The Gage “self-setting” design eliminated the need for a lateral adjustment feature, which eliminated slop in the blade movement. The adjustment slide was designed to accurately fit into a groove in the frog, and depth adjustment was controlled by a screw at the rear of the frog, similar to a low angle block plane. The two-piece lever cap design also functioned as a chipbreaker. The outer part of the cap serves as the lever cap, with the inner piece functioning as a chipbreaker. The mechanism is adjustable via a two-screw slide to bring it closer to the edge of the blade. The self setting feature allowed the cutter and cap to be removed and reinstalled without adjustment of the cut.
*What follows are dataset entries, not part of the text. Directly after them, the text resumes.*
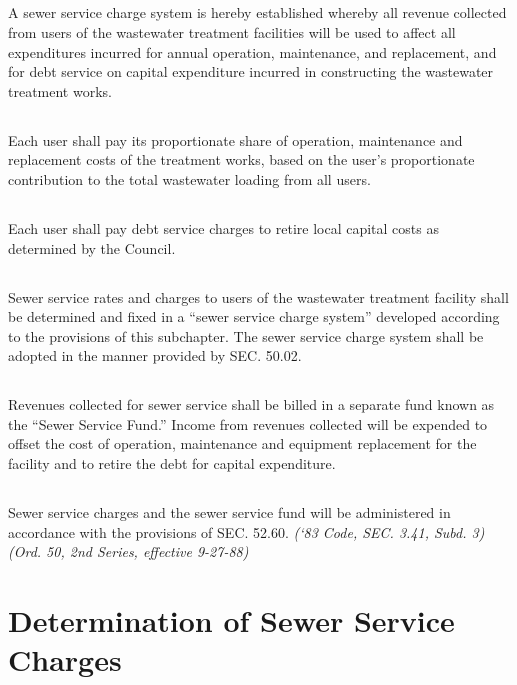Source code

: \documentclass[code.tex]{subfiles}
\begin{document}
\subsection{}
A sewer service charge system is hereby established whereby all revenue collected from users of the wastewater treatment facilities will be used to affect all expenditures incurred for annual operation, maintenance, and replacement, and for debt service on capital expenditure incurred in constructing the wastewater treatment works.
\subsection{}
Each user shall pay its proportionate share of operation, maintenance and replacement costs of the treatment works, based on the user’s proportionate contribution to the total wastewater loading from all users.
\subsection{}
Each user shall pay debt service charges to retire local capital costs as determined by the Council.
\subsection{}
Sewer service rates and charges to users of the wastewater treatment facility shall be determined and fixed in a “sewer service charge system” developed according to the provisions of this subchapter. The sewer service charge system shall be adopted in the manner provided by SEC. 50.02.
\subsection{}
Revenues collected for sewer service shall be billed in a separate fund known as the “Sewer Service Fund.” Income from revenues collected will be expended to offset the cost of operation, maintenance and equipment replacement for the facility and to retire the debt for capital expenditure.
\subsection{}
Sewer service charges and the sewer service fund will be administered in accordance with the provisions of SEC. 52.60.\newline
\emph{(‘83 Code, SEC. 3.41, Subd. 3) (Ord. 50, 2nd Series, effective 9-27-88)}
\section{Determination of Sewer Service Charges}
\end{document}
In 1919 Stanley Rule & Level Co. bought the Vineland NJ company, mainly to get the patent for their excellent frog design and to compete with Sargent’s Auto-Set line of planes that are very similar in both appearance and design. Stanley retained the use of the Gage name, producing a line of transitional planes from 1919 to 1935, and metal Gage planes from 1919 to about 1941, when the line was phased out.

The original Stanley Gage line of metal bench planes was numbered 3 through 7, sizes that compared to their Bailey counterparts. The G prefix was added in 1930 to distinguish them from the Bailey line (G3 through G7C). There were 10 different numbers included in the offering, which included corrugated versions that, like Bailey planes, were differentiated with a C suffix appended to the model number (ex. G3C or G7C).

Gage Type Study

There are four “Types” of Stanley Gage planes, which are thankfully far less complicated than most of the other Stanley Type studies.

Type 1 (1919-1923) – Plane beds marked “Pat. Appl’d For” in the casting. No “G” prefix to the model number

Type 2 (1924-1930) – “Pat. Appl’d For” removed from the casting. Plane beds are now marked with Schade’s 2-17-20 patent date.

Type 3 (1930-1941) – The “G” prefix added to the model number.

Type 4 – Same as Type 3 but has “Made in USA” added to the casting. (exact date of this is uncertain)


Sellens, Alvin, The Stanley Plane,: A History & Descriptive Inventory, Augusta, KS: Allvin Sellens, 1978.

Walter, John, Stanley Tools: Guide to Identity & Value, Marietta, OH: John Walter, 1996.